Gemütlich, viel Daheim, Sport fand ich eh blöd.

Aber dieser Lebenswandel hat mir extrem gut getan.
Heute fehlt mir mein Sport, wenn ich mal aus Zeitgründen nicht dazu komme. Ich bin viel ausgeglichener, seit ich regelmäßig Sport mache und mehr unter Leute und an die frische Luft gehe als früher.

Ich hab damals auch mit meinen Lehrern gesprochen.
Hab gesagt, dass ich Probleme hab und in Behandlung bin, aber dass ich erst mal Zeit brauche. Sie haben mich dann ein paar wochen lang weitestgehend in Ruhe gelassen, aber manche haben auch keine Rücksicht genommen und mich trotzdem abgefragt etc.
War Beides gut.
Je besser ich mit der Panik klar kam, desto aktiver nahm ich auch wieder am Unterricht teil.

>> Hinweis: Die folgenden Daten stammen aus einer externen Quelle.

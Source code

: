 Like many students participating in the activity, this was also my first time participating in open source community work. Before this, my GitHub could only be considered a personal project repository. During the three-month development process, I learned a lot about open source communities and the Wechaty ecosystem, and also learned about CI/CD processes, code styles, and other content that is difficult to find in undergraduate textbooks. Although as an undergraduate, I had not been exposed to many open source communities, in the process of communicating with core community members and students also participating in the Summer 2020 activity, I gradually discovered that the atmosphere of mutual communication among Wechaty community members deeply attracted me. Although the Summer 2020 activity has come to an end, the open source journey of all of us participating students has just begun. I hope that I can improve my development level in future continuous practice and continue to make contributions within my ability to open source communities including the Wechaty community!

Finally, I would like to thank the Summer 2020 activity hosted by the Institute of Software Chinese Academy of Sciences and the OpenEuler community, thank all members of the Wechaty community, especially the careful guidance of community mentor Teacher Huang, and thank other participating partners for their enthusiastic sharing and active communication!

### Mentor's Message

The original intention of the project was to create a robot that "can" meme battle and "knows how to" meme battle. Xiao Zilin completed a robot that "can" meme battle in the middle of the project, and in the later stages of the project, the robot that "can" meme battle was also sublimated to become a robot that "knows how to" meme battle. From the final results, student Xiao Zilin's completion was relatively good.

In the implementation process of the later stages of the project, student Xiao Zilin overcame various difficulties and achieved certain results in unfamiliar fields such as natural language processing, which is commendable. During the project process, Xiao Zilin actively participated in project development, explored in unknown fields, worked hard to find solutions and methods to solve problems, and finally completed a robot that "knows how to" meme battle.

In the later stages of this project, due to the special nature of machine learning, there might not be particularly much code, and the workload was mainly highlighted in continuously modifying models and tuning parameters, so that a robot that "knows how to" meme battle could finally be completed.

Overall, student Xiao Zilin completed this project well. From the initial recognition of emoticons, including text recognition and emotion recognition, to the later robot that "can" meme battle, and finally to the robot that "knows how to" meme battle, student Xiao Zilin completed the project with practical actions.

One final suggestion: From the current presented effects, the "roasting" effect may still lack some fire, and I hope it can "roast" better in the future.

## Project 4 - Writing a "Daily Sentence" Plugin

Am ende, vor dem Abi, da war ich sogar wieder so aktiv wie vor dem Tod meines Papas und hab auch richtig gute Noten kassiert. Aber diese Auszeit dazwischen in manchen Fächern, die hat mir auch gut getan.
Probier es doch noch mal mit Reden?
Die Lehrer sollten, zumindest teilweise, Verständnis für deine Situation haben.

Also, zusammenfassend:
Steck den Kopf nicht in den Sand!
Du bist nicht alleine, es gibt Menschen, die haben die gleichen Probleme wie du. Es gibt tolle Therapeuten, bei denen du lernen kannst, mit den Attacken umzugehen.
Aber die Hauotarbeit liegt bei dir.
Du musst dich deinen Ängsten stellen.
Es gibt so nen schönen Spruch: Der Weg aus der Angst führt durch die Angst.
Und so ist es auch

Es gibt für jedes Problem eine Lösung.
Du musst deine Lösung nur finden.
Jeder besiegt seine Ängste anders.
Ich hab damals Alles ausprobiert, was ich hier finden konnte.
Vieles hat geholfen, Vieles auch gar nicht.
Aber ich hab immer weiter probiert, die ganze Zeit, immer neue Sachen gemacht, ständig irgendwas versucht.
Man darf nur nie still stehen bleiben, sondern man muss immer in Bewegung bleiben. Dann erreicht man auch eine Veränderung.
Und Veränderung bringt einen immer nach Vorn.

Alles Gute!

02.11.2009 18:04 • #2


T
Wow.
Ich bin echt erstaunt über das, was du geschafft hast.
Meinen Respekt hast du - ich hoffe, ich werde bald auch so weit sein.

Bist ja gar nicht viel älter als ich, denke ich mal, wenn du dieses Jahr dein Abi gemacht hast.

Aber ganz ehrlich?
Als ich deinen Text gelesen habe, musste ich wirklich weinen.
Einfach, weil :

a) ich mich irgendwie echt gut mit dir identifizieren kann und
b) weil ich es einfach auch schaffen will.

Nun ja - ich saß gestern 4 Stunden beim Heilpraktiker - war echt klasse.
Hab mich danach schon ein wenig besser gefühlt.

Ich kam völlig aufgelöst in die Praxis (lange Fahrt, Pinkelei - Attacke garantiert) und hab erstmal eine wunderbare Mass. zum Entspannen bekommen.
Danach wurde direkt einen VEGA Check durchgeführt um alles einmal zu überprüfen.
Was ich wirklich klasse fand, war die Kirlian-Methode, bei der Abdrücke der Zehen-und Fingerkuppen gemacht wurden.
Allein daraus konnte mein Heilpraktiker schließen, was mir fehlte ujnd was in mir vorging - echt wow.

Mit einer Art Wünschelrute hat er dann bestimmt, welche homöopathischen Mittelchen meine Psyche aufbauen würden.
Dazu sollte ich verschiedene Präparate in die Hand nehmen.
Meine energetischen Schwingungen verrieten der Wünschelrute dann, ob diese geeignet für mich wäre.

Später hab ich auch noch einen Akupunkturstecker ins Ohr bekommen.
Soll gegen die innere Unruhe helfen - klappt bis jetzt auch ganz gut.
Werde dann auf jeden Fall berichten, wenn ich nächste Woche wieder da bin.

Aber das kann ich echt nur jedem empfehlen.